The Curious Case of Switching Off Rooftop Solar And Pleading For Power Consumption In South Australia

Highlights :

  • The challenge of ‘too much’ renewables share in South Australia offers interesting tips for other markets from a GW sized power market.
The Curious Case of Switching Off Rooftop Solar And Pleading For Power Consumption In South Australia 5 Solar Energy Myths That Need To Be Buried For Good

In the past week, South Australia has seen the apparently curious situation of the national grid operator switching off itself, or asking owners to switch off rooftop solar systems in the state, even while requesting them to increase demand by switching on more appliances and other power hungry equipments. This apparent dichotomy  is easily explained, and also a pointer to the challenges many grids could face as the share of renewable power goes up.

The challenge

For AEMO( Australian Energy Market Operator), the challenge in South Australia was caused by the high share of rooftop solar in the grod in that state. When a storm knocked out grid connectivity with the rest of the national grid, it faced a unique challenge of ‘ minimum opeational demand’ as it calls it, falling to unacceptably low levels, leaving it with few tools to manage grid stability if a second storm or similar event was to strike. In an explainer  shared by it, it says ” When rooftop solar generation is high, the need for grid-scale supply naturally becomes extremely low, which displaces grid generators. At present, these generators provide a range of essential system services, including frequency control, system strength, voltage management, inertia, and so on. In periods of very low operational demand, these services need to be sourced from elsewhere or, if that isn’t possible, AEMO must intervene to keep the grid in a secure operating state”.
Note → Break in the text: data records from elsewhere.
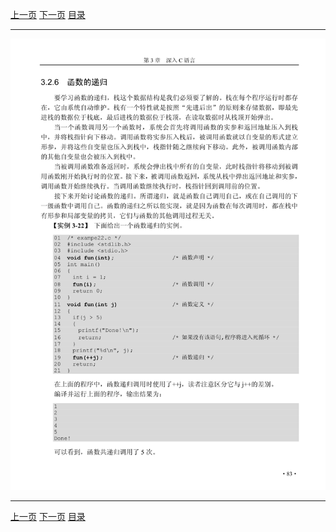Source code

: [上一页](095.md) [下一页](097.md) [目录](../README.md)

***

![096](../images/096.png)

***

[上一页](095.md) [下一页](097.md) [目录](../README.md)
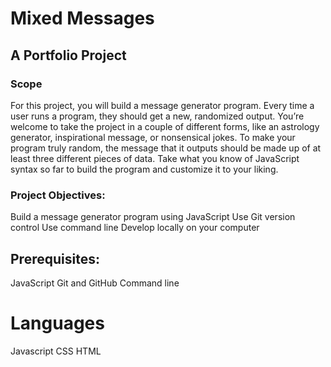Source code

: # Mixed Messages
## A Portfolio Project
### Scope
For this project, you will build a message generator program. Every time a user runs a program, they should get a new, randomized output. You’re welcome to take the project in a couple of different forms, like an astrology generator, inspirational message, or nonsensical jokes. To make your program truly random, the message that it outputs should be made up of at least three different pieces of data. Take what you know of JavaScript syntax so far to build the program and customize it to your liking.

### Project Objectives:
Build a message generator program using JavaScript
Use Git version control
Use command line
Develop locally on your computer

## Prerequisites:
JavaScript
Git and GitHub
Command line

# Languages
Javascript
CSS
HTML
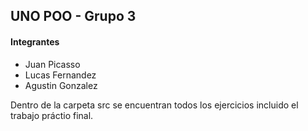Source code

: ## UNO POO - Grupo 3

#### Integrantes

* Juan Picasso
* Lucas Fernandez
* Agustin Gonzalez

Dentro de la carpeta src se encuentran todos los ejercicios incluido el trabajo práctio final.
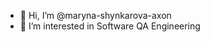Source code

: - 👋 Hi, I’m @maryna-shynkarova-axon
- 👀 I’m interested in Software QA Engineering

<!---
maryna-shynkarova-axon/maryna-shynkarova-axon is a ✨ special ✨ repository because its `README.md` (this file) appears on your GitHub profile.
You can click the Preview link to take a look at your changes.
--->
That has led to AEMO pushing for better inverter standards whereby it can ‘control’ those inverters remotely, allowing it to switch off inverters if required in these situations. Besides this of course, the grid is being upgraded with more transmission lines between states that will allow surplus power to be exported to the other states by states producing too much renewable power, as in this case. Of course, if the same situation was happening in peak summer, then AEMO would have found it easier to manage the situation, as peak load, and demand would have been higher, allowing solar rooftop generation to be absorbed locally by energy guzzlers like ACs etc.

AEMO’s predicament underlines how higher renewable share in grids will shift worries from managing peak demand, to managing periods of minimum demand, when renewables would have a disproportionate impact possibly. In countries like India, we have states like Karnataka living that risk, with a very high share of renewables at over 50%, but ensuring grid stability thanks to the connectivity with the national grid.

Solutions to this issue in the future will include more large storage facilities that can absorb the higher generation, besides flexible energy consumption setups like Hydrogen electrolysers, that can switch on and off much more faster.